Records contained in a dataset
§ §

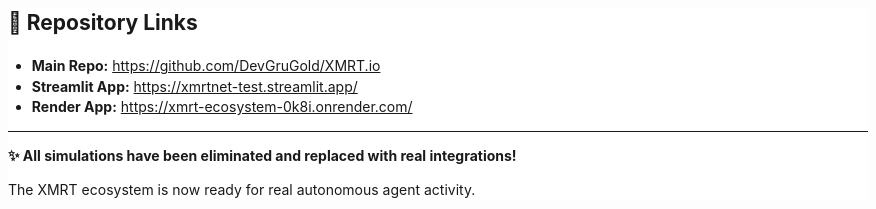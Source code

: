## 🎯 Repository Links

- **Main Repo:** https://github.com/DevGruGold/XMRT.io
- **Streamlit App:** https://xmrtnet-test.streamlit.app/
- **Render App:** https://xmrt-ecosystem-0k8i.onrender.com/

---

**✨ All simulations have been eliminated and replaced with real integrations!**

The XMRT ecosystem is now ready for real autonomous agent activity.
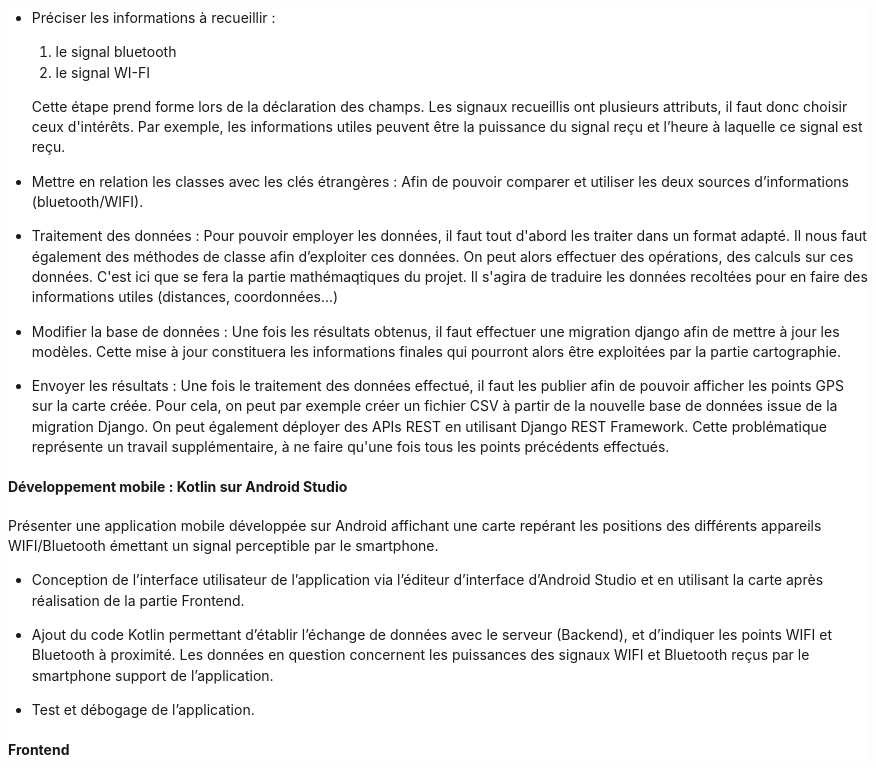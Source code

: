 * Préciser les informations à recueillir :
    1. le signal bluetooth
    2. le signal WI-FI
    
    Cette étape prend forme lors de la déclaration des champs. Les signaux recueillis ont plusieurs attributs, il faut donc choisir ceux d'intérêts. Par exemple, les informations utiles peuvent être la puissance du signal reçu et l’heure à laquelle ce signal est reçu.


* Mettre en relation les classes avec les clés étrangères : Afin de pouvoir comparer et utiliser les deux sources d’informations (bluetooth/WIFI).


* Traitement des données : Pour pouvoir employer les données, il faut tout d'abord les traiter dans un format adapté. Il nous faut également des méthodes de classe afin d’exploiter ces données. On peut alors effectuer des opérations, des calculs sur ces données. C'est ici que se fera la partie mathémaqtiques du projet. Il s'agira de traduire les données recoltées pour en faire des informations utiles (distances, coordonnées...)


* Modifier la base de données : Une fois les résultats obtenus, il faut effectuer une migration django afin de mettre à jour les modèles. Cette mise à jour constituera les informations finales qui pourront alors être exploitées par la partie cartographie.


* Envoyer les résultats : Une fois le traitement des données effectué, il faut les publier afin de pouvoir afficher les points GPS sur la carte créée. Pour cela, on peut par exemple créer un fichier CSV à partir de la nouvelle base de données issue de la migration Django. On peut également déployer des APIs REST en utilisant Django REST Framework. Cette problématique représente un travail supplémentaire, à ne faire qu'une fois tous les points précédents effectués.






#### Développement mobile : Kotlin sur Android Studio




Présenter une application mobile développée sur Android affichant une carte repérant les positions des différents appareils WIFI/Bluetooth émettant un signal perceptible par le smartphone.




* Conception de l’interface utilisateur de l’application via l’éditeur d’interface d’Android Studio et en utilisant la carte après réalisation de la partie Frontend.


* Ajout du code Kotlin permettant d’établir l’échange de données avec le serveur (Backend), et d’indiquer les points WIFI et Bluetooth à proximité. Les données en question concernent les puissances des signaux WIFI et Bluetooth reçus par le smartphone support de l’application.


* Test et débogage de l’application.




#### Frontend



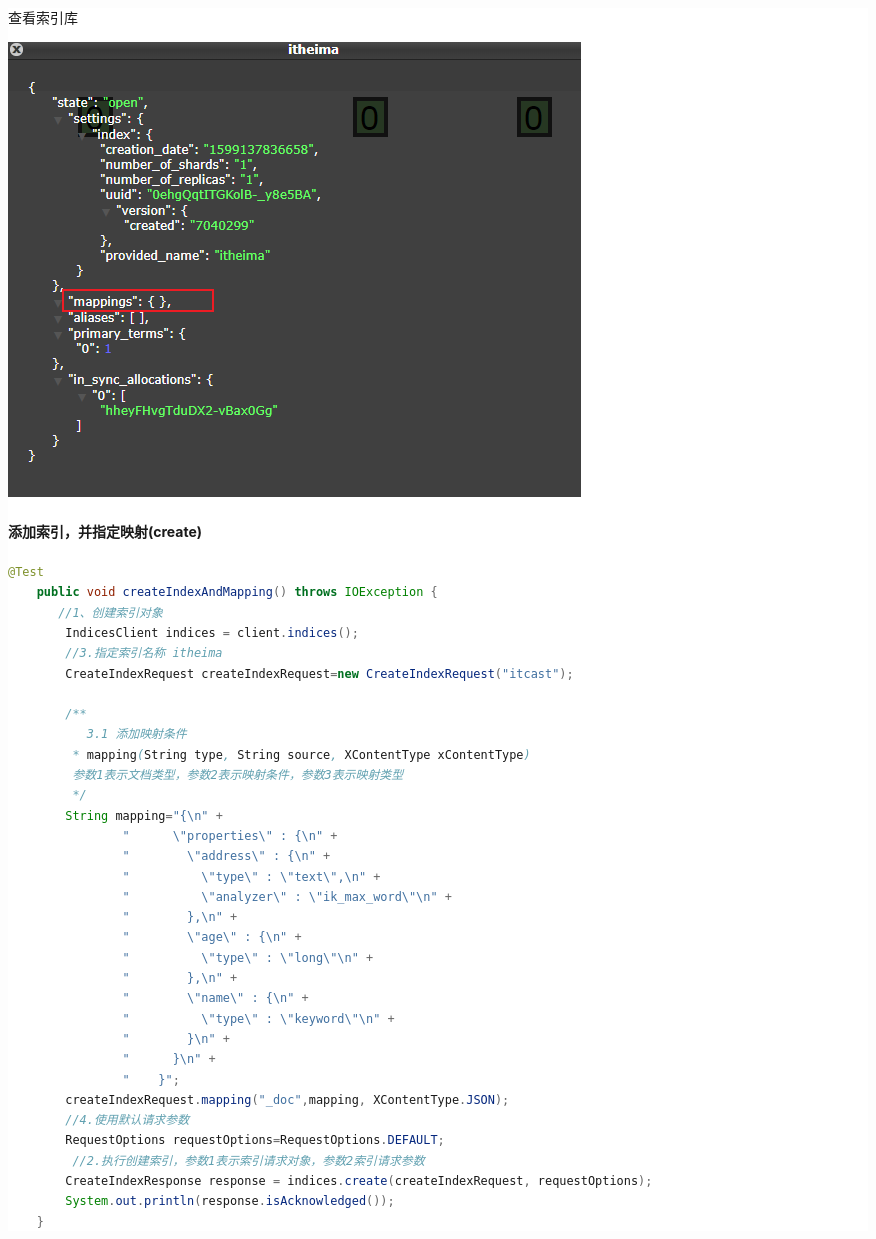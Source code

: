 查看索引库

![image-20200903210448005](assets/image-20200903210448005.png)

#### 添加索引，并指定映射(create)

```java
@Test
    public void createIndexAndMapping() throws IOException {
       //1、创建索引对象
        IndicesClient indices = client.indices();
		//3.指定索引名称 itheima
        CreateIndexRequest createIndexRequest=new CreateIndexRequest("itcast");

        /**
           3.1 添加映射条件
         * mapping(String type, String source, XContentType xContentType)
         参数1表示文档类型，参数2表示映射条件，参数3表示映射类型
         */
        String mapping="{\n" +
                "      \"properties\" : {\n" +
                "        \"address\" : {\n" +
                "          \"type\" : \"text\",\n" +
                "          \"analyzer\" : \"ik_max_word\"\n" +
                "        },\n" +
                "        \"age\" : {\n" +
                "          \"type\" : \"long\"\n" +
                "        },\n" +
                "        \"name\" : {\n" +
                "          \"type\" : \"keyword\"\n" +
                "        }\n" +
                "      }\n" +
                "    }";
        createIndexRequest.mapping("_doc",mapping, XContentType.JSON);
  		//4.使用默认请求参数
        RequestOptions requestOptions=RequestOptions.DEFAULT;
         //2.执行创建索引，参数1表示索引请求对象，参数2索引请求参数
        CreateIndexResponse response = indices.create(createIndexRequest, requestOptions);
        System.out.println(response.isAcknowledged());
    }
```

§ §

**Work request**
The records above are to be transcribed word for word. Skip the images.

**Result**
Source code

:## 🎯 Repository Links

- **Main Repo:** https://github.com/DevGruGold/XMRT.io
- **Streamlit App:** https://xmrtnet-test.streamlit.app/
- **Render App:** https://xmrt-ecosystem-0k8i.onrender.com/

---

**✨ All simulations have been eliminated and replaced with real integrations!**

The XMRT ecosystem is now ready for real autonomous agent activity.
Source code

: * Préciser les informations à recueillir :
    1. le signal bluetooth
    2. le signal WI-FI
    
    Cette étape prend forme lors de la déclaration des champs. Les signaux recueillis ont plusieurs attributs, il faut donc choisir ceux d'intérêts. Par exemple, les informations utiles peuvent être la puissance du signal reçu et l’heure à laquelle ce signal est reçu.


* Mettre en relation les classes avec les clés étrangères : Afin de pouvoir comparer et utiliser les deux sources d’informations (bluetooth/WIFI).


* Traitement des données : Pour pouvoir employer les données, il faut tout d'abord les traiter dans un format adapté. Il nous faut également des méthodes de classe afin d’exploiter ces données. On peut alors effectuer des opérations, des calculs sur ces données. C'est ici que se fera la partie mathémaqtiques du projet. Il s'agira de traduire les données recoltées pour en faire des informations utiles (distances, coordonnées...)


* Modifier la base de données : Une fois les résultats obtenus, il faut effectuer une migration django afin de mettre à jour les modèles. Cette mise à jour constituera les informations finales qui pourront alors être exploitées par la partie cartographie.


* Envoyer les résultats : Une fois le traitement des données effectué, il faut les publier afin de pouvoir afficher les points GPS sur la carte créée. Pour cela, on peut par exemple créer un fichier CSV à partir de la nouvelle base de données issue de la migration Django. On peut également déployer des APIs REST en utilisant Django REST Framework. Cette problématique représente un travail supplémentaire, à ne faire qu'une fois tous les points précédents effectués.






#### Développement mobile : Kotlin sur Android Studio




Présenter une application mobile développée sur Android affichant une carte repérant les positions des différents appareils WIFI/Bluetooth émettant un signal perceptible par le smartphone.




* Conception de l’interface utilisateur de l’application via l’éditeur d’interface d’Android Studio et en utilisant la carte après réalisation de la partie Frontend.


* Ajout du code Kotlin permettant d’établir l’échange de données avec le serveur (Backend), et d’indiquer les points WIFI et Bluetooth à proximité. Les données en question concernent les puissances des signaux WIFI et Bluetooth reçus par le smartphone support de l’application.


* Test et débogage de l’application.




#### Frontend



Source code

: 查看索引库

![image-20200903210448005](assets/image-20200903210448005.png)

#### 添加索引，并指定映射(create)

```java
@Test
    public void createIndexAndMapping() throws IOException {
       //1、创建索引对象
        IndicesClient indices = client.indices();
		//3.指定索引名称 itheima
        CreateIndexRequest createIndexRequest=new CreateIndexRequest("itcast");

        /**
           3.1 添加映射条件
         * mapping(String type, String source, XContentType xContentType)
         参数1表示文档类型，参数2表示映射条件，参数3表示映射类型
         */
        String mapping="{\n" +
                "      \"properties\" : {\n" +
                "        \"address\" : {\n" +
                "          \"type\" : \"text\",\n" +
                "          \"analyzer\" : \"ik_max_word\"\n" +
                "        },\n" +
                "        \"age\" : {\n" +
                "          \"type\" : \"long\"\n" +
                "        },\n" +
                "        \"name\" : {\n" +
                "          \"type\" : \"keyword\"\n" +
                "        }\n" +
                "      }\n" +
                "    }";
        createIndexRequest.mapping("_doc",mapping, XContentType.JSON);
  		//4.使用默认请求参数
        RequestOptions requestOptions=RequestOptions.DEFAULT;
         //2.执行创建索引，参数1表示索引请求对象，参数2索引请求参数
        CreateIndexResponse response = indices.create(createIndexRequest, requestOptions);
        System.out.println(response.isAcknowledged());
    }
```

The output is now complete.